> **Extracted entries**:
....................

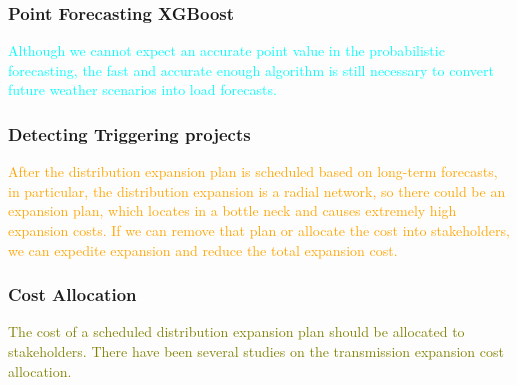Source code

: \documentclass[journal]{IEEEtran} %
\begin{document}
\subsubsection{Point Forecasting XGBoost}
\textcolor{cyan}{Although we cannot expect an accurate point value in the probabilistic forecasting, the fast and accurate enough algorithm is still necessary to convert future weather scenarios into load forecasts.}



\vspace{1.3in}

































\subsubsection{Detecting Triggering projects}
\textcolor{orange}{After the distribution expansion plan is scheduled based on long-term forecasts, in particular, the distribution expansion is a radial network, so there could be an expansion plan, which locates in a bottle neck and causes extremely high expansion costs. If we can remove that plan or allocate the cost into stakeholders, we can expedite expansion and reduce the total expansion cost. }





\vspace{1in}







\subsubsection{Cost Allocation}
\textcolor{olive}{The cost of a scheduled distribution expansion plan should be allocated to stakeholders. There have been several studies on the transmission expansion cost allocation.}
\end{document}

....................

> **What is expected**: Without including any images, output the data exactly as given.

> **Written solution**:
Source code

: \documentclass[journal]{IEEEtran} %
\begin{document}
\subsubsection{Point Forecasting XGBoost}
\textcolor{cyan}{Although we cannot expect an accurate point value in the probabilistic forecasting, the fast and accurate enough algorithm is still necessary to convert future weather scenarios into load forecasts.}



\vspace{1.3in}

































\subsubsection{Detecting Triggering projects}
\textcolor{orange}{After the distribution expansion plan is scheduled based on long-term forecasts, in particular, the distribution expansion is a radial network, so there could be an expansion plan, which locates in a bottle neck and causes extremely high expansion costs. If we can remove that plan or allocate the cost into stakeholders, we can expedite expansion and reduce the total expansion cost. }





\vspace{1in}







\subsubsection{Cost Allocation}
\textcolor{olive}{The cost of a scheduled distribution expansion plan should be allocated to stakeholders. There have been several studies on the transmission expansion cost allocation.}
\end{document}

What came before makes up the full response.